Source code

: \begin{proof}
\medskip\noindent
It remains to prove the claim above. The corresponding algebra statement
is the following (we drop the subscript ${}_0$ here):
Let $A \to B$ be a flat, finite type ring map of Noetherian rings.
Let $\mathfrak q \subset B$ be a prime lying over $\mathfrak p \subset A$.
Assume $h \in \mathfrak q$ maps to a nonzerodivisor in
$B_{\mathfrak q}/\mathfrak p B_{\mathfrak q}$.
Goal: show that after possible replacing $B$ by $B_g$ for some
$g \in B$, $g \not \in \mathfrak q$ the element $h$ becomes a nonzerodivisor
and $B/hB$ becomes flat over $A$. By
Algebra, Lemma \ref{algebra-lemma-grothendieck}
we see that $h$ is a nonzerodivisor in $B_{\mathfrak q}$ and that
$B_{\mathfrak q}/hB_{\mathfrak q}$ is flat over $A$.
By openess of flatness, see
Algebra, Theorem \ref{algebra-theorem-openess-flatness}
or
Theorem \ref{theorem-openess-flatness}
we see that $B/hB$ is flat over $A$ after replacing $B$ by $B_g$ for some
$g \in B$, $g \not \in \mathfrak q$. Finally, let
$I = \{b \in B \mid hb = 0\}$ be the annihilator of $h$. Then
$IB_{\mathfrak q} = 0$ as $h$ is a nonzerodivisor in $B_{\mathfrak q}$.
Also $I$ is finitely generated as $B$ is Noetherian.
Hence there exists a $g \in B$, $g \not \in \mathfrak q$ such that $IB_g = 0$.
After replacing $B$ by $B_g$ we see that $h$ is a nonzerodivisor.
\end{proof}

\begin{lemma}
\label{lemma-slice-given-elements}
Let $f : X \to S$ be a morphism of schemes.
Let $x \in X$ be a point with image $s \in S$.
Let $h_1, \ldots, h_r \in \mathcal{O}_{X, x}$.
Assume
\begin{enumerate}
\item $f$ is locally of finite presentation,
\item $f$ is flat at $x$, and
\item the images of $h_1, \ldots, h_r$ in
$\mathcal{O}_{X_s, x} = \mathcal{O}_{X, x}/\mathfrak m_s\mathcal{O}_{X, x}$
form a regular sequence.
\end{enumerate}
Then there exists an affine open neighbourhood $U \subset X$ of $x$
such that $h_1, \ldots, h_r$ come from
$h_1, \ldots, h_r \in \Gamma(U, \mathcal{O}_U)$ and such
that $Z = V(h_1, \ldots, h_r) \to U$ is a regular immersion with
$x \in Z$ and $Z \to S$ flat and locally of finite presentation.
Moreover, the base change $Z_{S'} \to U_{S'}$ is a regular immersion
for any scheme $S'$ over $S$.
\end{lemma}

#### Exercise instructions
Reproduce the full set of entries above exactly, without dropping a line.

#### Answer box
Source code

: \begin{proof}
\medskip\noindent
It remains to prove the claim above. The corresponding algebra statement
is the following (we drop the subscript ${}_0$ here):
Let $A \to B$ be a flat, finite type ring map of Noetherian rings.
Let $\mathfrak q \subset B$ be a prime lying over $\mathfrak p \subset A$.
Assume $h \in \mathfrak q$ maps to a nonzerodivisor in
$B_{\mathfrak q}/\mathfrak p B_{\mathfrak q}$.
Goal: show that after possible replacing $B$ by $B_g$ for some
$g \in B$, $g \not \in \mathfrak q$ the element $h$ becomes a nonzerodivisor
and $B/hB$ becomes flat over $A$. By
Algebra, Lemma \ref{algebra-lemma-grothendieck}
we see that $h$ is a nonzerodivisor in $B_{\mathfrak q}$ and that
$B_{\mathfrak q}/hB_{\mathfrak q}$ is flat over $A$.
By openess of flatness, see
Algebra, Theorem \ref{algebra-theorem-openess-flatness}
or
Theorem \ref{theorem-openess-flatness}
we see that $B/hB$ is flat over $A$ after replacing $B$ by $B_g$ for some
$g \in B$, $g \not \in \mathfrak q$. Finally, let
$I = \{b \in B \mid hb = 0\}$ be the annihilator of $h$. Then
$IB_{\mathfrak q} = 0$ as $h$ is a nonzerodivisor in $B_{\mathfrak q}$.
Also $I$ is finitely generated as $B$ is Noetherian.
Hence there exists a $g \in B$, $g \not \in \mathfrak q$ such that $IB_g = 0$.
After replacing $B$ by $B_g$ we see that $h$ is a nonzerodivisor.
\end{proof}

\begin{lemma}
\label{lemma-slice-given-elements}
Let $f : X \to S$ be a morphism of schemes.
Let $x \in X$ be a point with image $s \in S$.
Let $h_1, \ldots, h_r \in \mathcal{O}_{X, x}$.
Assume
\begin{enumerate}
\item $f$ is locally of finite presentation,
\item $f$ is flat at $x$, and
\item the images of $h_1, \ldots, h_r$ in
$\mathcal{O}_{X_s, x} = \mathcal{O}_{X, x}/\mathfrak m_s\mathcal{O}_{X, x}$
form a regular sequence.
\end{enumerate}
Then there exists an affine open neighbourhood $U \subset X$ of $x$
such that $h_1, \ldots, h_r$ come from
$h_1, \ldots, h_r \in \Gamma(U, \mathcal{O}_U)$ and such
that $Z = V(h_1, \ldots, h_r) \to U$ is a regular immersion with
$x \in Z$ and $Z \to S$ flat and locally of finite presentation.
Moreover, the base change $Z_{S'} \to U_{S'}$ is a regular immersion
for any scheme $S'$ over $S$.
\end{lemma}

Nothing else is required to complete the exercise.